- **Task prompt**
Each line with the word "label" must appear in the answer, copied from the records.

Records to use: Begin

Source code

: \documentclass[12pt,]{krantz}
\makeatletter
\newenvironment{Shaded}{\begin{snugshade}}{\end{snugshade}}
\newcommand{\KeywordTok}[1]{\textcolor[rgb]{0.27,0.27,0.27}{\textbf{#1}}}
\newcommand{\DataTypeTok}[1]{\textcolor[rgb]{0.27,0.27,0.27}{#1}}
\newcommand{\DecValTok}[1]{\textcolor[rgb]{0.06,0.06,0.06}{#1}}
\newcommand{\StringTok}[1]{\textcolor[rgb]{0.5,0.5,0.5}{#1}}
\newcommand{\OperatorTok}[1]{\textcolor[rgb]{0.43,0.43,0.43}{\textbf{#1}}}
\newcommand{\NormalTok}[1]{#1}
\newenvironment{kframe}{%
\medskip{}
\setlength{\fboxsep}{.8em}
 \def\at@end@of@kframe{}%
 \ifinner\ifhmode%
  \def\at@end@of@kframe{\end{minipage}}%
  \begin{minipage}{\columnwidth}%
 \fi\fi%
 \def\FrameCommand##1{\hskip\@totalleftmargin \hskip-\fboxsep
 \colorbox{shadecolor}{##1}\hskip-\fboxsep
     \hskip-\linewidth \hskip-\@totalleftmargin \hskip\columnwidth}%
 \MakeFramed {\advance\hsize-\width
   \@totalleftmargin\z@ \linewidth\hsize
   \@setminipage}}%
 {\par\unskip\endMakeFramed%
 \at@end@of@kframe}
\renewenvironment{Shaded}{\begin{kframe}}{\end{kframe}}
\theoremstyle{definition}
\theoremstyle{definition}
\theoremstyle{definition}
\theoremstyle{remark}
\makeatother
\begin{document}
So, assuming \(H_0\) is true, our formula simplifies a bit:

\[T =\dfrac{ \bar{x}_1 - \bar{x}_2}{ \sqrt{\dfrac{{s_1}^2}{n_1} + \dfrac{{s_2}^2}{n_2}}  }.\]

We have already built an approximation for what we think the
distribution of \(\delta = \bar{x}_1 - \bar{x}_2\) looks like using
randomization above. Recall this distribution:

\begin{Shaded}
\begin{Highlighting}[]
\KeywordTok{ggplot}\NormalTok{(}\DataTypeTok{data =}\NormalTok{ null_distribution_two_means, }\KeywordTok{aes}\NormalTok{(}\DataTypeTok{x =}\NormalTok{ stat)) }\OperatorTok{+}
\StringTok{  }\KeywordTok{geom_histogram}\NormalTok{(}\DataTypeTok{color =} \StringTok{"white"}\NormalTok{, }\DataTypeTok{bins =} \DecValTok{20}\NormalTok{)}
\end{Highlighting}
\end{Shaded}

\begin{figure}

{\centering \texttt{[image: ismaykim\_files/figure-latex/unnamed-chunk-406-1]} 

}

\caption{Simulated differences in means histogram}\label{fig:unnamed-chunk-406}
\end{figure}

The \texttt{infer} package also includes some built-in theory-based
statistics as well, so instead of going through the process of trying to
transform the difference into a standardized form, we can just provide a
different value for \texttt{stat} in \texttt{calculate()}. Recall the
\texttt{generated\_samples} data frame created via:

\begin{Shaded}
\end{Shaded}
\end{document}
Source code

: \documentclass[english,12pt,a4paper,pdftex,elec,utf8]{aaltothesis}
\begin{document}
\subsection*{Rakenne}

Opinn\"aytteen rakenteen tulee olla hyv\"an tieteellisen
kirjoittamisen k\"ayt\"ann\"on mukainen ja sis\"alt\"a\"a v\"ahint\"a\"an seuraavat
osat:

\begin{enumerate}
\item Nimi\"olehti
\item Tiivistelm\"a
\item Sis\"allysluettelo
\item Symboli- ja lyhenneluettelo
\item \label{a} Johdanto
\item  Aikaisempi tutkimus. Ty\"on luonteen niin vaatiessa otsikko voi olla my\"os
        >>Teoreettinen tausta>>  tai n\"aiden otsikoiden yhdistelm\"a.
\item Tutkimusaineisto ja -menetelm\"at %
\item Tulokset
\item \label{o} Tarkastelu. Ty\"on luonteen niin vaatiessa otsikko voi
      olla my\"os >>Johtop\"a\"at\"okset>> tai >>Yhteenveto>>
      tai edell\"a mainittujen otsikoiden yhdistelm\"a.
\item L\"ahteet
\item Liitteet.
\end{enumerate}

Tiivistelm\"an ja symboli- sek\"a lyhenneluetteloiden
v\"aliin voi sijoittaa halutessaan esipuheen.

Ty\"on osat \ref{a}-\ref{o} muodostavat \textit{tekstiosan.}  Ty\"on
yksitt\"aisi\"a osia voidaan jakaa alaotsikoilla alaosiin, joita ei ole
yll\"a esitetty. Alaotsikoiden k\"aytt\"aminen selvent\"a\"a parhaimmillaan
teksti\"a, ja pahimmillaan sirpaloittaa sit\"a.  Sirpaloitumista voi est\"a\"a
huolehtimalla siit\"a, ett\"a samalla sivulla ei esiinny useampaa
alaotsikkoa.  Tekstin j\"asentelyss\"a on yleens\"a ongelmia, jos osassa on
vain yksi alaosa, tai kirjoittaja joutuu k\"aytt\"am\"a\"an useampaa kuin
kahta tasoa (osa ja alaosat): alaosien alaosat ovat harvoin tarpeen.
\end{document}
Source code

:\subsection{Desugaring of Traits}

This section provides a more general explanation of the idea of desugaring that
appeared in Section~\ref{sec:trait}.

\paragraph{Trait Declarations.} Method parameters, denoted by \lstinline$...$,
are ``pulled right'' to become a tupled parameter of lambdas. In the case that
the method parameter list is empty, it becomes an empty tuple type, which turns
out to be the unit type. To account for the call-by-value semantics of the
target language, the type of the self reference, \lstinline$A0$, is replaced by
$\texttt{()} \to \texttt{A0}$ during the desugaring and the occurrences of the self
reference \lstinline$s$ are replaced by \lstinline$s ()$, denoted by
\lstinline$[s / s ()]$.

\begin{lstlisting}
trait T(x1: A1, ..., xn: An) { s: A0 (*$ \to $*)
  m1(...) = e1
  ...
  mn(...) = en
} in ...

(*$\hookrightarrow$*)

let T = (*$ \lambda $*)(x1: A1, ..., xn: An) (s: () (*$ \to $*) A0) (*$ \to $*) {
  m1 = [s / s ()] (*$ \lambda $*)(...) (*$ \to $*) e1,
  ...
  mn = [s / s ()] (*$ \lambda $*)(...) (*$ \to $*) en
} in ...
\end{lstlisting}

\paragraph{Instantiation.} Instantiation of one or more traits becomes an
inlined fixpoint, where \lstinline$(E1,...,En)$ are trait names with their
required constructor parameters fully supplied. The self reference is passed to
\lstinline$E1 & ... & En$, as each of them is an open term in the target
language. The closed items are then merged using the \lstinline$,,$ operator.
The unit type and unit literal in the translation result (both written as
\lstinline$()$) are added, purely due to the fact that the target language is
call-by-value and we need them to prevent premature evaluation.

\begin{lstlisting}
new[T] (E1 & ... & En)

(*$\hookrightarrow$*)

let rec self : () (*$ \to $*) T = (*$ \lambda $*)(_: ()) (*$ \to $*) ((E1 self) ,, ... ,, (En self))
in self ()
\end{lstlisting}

Records to use: End

- **Result of this task**
\caption{Simulated differences in means histogram}\label{fig:unnamed-chunk-406}
\item \label{a} Johdanto
\item \label{o} Tarkastelu. Ty\"on luonteen niin vaatiessa otsikko voi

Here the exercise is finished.